聖書に登場する多くの偉大なる信仰の人々も、それぞれ与えられたとげがありました。

ペテロには鶏の鳴き声のとげがありました(マタイ26:19,69〜75)、モーセには荒野での磐を二度打つ過ちのとげがあり、(民数記20:1〜13,27:14〜,申命記1:37、3:26,32:51)、エリヤには弱さと言うとげ(列王上19:)、サムエルには子供と言うとげ(サムエル上8:2〜3)、使徒パウロも目の病気というとげがありました。そのせいでパウロは大きな文字で書かなければならなかった、と聖書は語っています。

「ごらんなさい.わたし自身いま筆をとって、こんなに大きい字であなたがたに書いていることを」(ガラテヤ6:11)。

彼はこのとげによって耐えられないほどの苦痛を覚えていたので、このとげをなくしてほしいと三度も祈りました。第2コリント12:7−8節に、使徒パウロに与えられたとげはパウロを打つサタンの使いであると語っています。

そこで,高慢にならないように,わたしの肉体に一つのとげが与えられた.それは,高慢にならないように,わたしを打つサタンの使なのである.このことについて,わたしは彼を離れ去らせて下さるようにと,三度も主に祈った。」

 もし、今日、私の人生において痛みをおぼえるとげがあるのなら、主に真実の祈りをなすべきです。イエス様は頭に茨の冠をかぶらされました(ヨハネ19:2)。当時のとげは厚さが手の指より太いものであったと言われています。ローマ兵士たちは、イエス様の痛みを可哀想に思って、そっとかぶせたのではなく、思いきり力を込めて上から下へと茨の冠をかぶせたはずです。その瞬間のイエス様が受けた苦しみはどれほど大きかったのか、言葉ではいいがたいほどです。

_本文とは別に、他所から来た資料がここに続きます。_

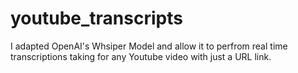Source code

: # youtube_transcripts
 
I adapted OpenAI's Whsiper Model and allow it to perfrom real time transcriptions taking for any Youtube video with just a URL link.
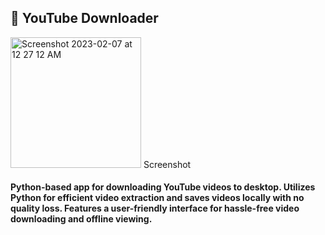 ## 💾 YouTube Downloader 

<img width="209" alt="Screenshot 2023-02-07 at 12 27 12 AM" src="https://user-images.githubusercontent.com/79900070/217092120-3f223d85-8b4f-4fcf-ad84-6963947144f7.png"> Screenshot

#### Python-based app for downloading YouTube videos to desktop. Utilizes Python for efficient video extraction and saves videos locally with no quality loss. Features a user-friendly interface for hassle-free video downloading and offline viewing.
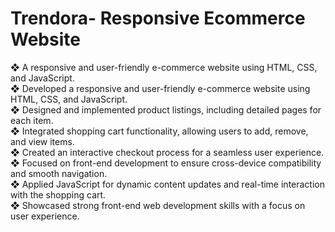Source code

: # Trendora- Responsive Ecommerce Website

❖ A responsive and user-friendly e-commerce website using HTML, CSS, and JavaScript. <br>
❖ Developed  a  responsive  and  user-friendly  e-commerce  website  using  HTML,  CSS,  and JavaScript. <br>
❖ Designed and implemented product listings, including detailed pages for each item.<br>
❖ Integrated shopping cart functionality, allowing users to add, remove, and view items. <br>
❖ Created an interactive checkout process for a seamless user experience. <br>
❖ Focused on front-end development to ensure cross-device compatibility and smooth navigation. <br>
❖ Applied  JavaScript  for  dynamic  content  updates  and  real-time  interaction  with  the  shopping cart. <br>
❖ Showcased strong front-end web development skills with a focus on user experience. 
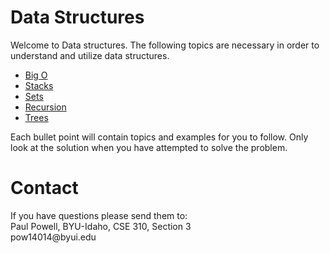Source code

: <h1>Data Structures</h1>
Welcome to Data structures. The following topics are necessary in order to understand and utilize data structures.
<ul>
<li>
<a href="https://github.com/paulpowell1/draft1/blob/main/Big%20O.md">Big O</a>
</li>
<li>
<a href="https://github.com/paulpowell1/draft1/blob/main/stacks.md">Stacks</a>
</li>
<li>
<a href="https://github.com/paulpowell1/draft1/blob/main/sets.md">Sets</a>
</li>
<li>
<a href="https://github.com/paulpowell1/draft1/blob/main/recursion.md">Recursion</a>
</li>
<li>
<a href="https://github.com/paulpowell1/draft1/blob/main/trees.md">Trees</a>
</li>
</ul>



Each bullet point will contain topics and examples for you to follow. Only look at the solution when you have attempted to solve the problem.
<h1>Contact</h1>
If you have questions please send them to:<br>
Paul Powell, BYU-Idaho, CSE 310, Section 3 <br>
pow14014@byui.edu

1.肉体のとげは罪を止まらせるためであると語っています。

主が茨の冠をかぶらねばならなかったのは、私たちのすべてのとげを代わりに受け持ってくださったことを意味します。イザヤ53:5節で、「しかし彼はわれわれのとがのために傷つけられ,われわれの不義のために叩かれたのだ。」続けて「彼はみずから懲らしめをうけて,われわれに平安を与え,その打たれた傷によって,われわれはいやされたのだ。」と記されています。

主が私たちのとげを代わりに受けて下さった故に、私たちは、父なる神様に祈り、委ねることによって必ず、神様は私たちのとげを癒して下さるのです。私たちは、現在のとげによって痛みを覚えていることだけを嘆き、叫ぶのではなく、すべてのとげを癒してくださる父なる神様に真実に祈り、委ねる信仰を持ちましょう。

2.とげは人を謙遜な者にします(第2コリント12:7)。

使徒パウロは、とげから完全に解放されることはありませんでしたが、とげのために祈った後、そのとげの故に、さらに主に委ねるようになり、その結果キリストの力が留まることによって弱さを通してより強い信仰者となりました。第2コリント12:9節に、「ところが,主が言われた。わたしの惠みはあなたに對して十分である.わたしの力は弱いところに完全にあらわれる。それだから,キリストの力がわたしに宿るように,むしろ,喜んで自分の弱さを誇ろう.」と言われています。したがって「とげ」は人を謙遜な者に創り変えるのです(第2コリント12:7)。

第2コリント12:10節には、「わたしはキリストのためならば,弱さと,侮辱と,危機と,迫害と,行き詰まりとに甘んじよう.なぜなら,わたしが弱い時にこそ,わたしは強いからである。」と語っています。栗のイガが如何に痛みを与えるとしても、革の手袋を使い栗のとげに触れるなら何の問題もないでしょう。そして、栗のイガも中の実も、自由自在に操ることが出来ます。祈りは、このように、とげが刺すことのできない革の手袋のようなものです。如何にとげが強くても革の手袋を使う手には何の刺傷もきたしません。それと同じように、私たちの人生にとって、如何に大きなとげの苦難があろうとも、祈る人の手の前には何の妨げにもならないのです。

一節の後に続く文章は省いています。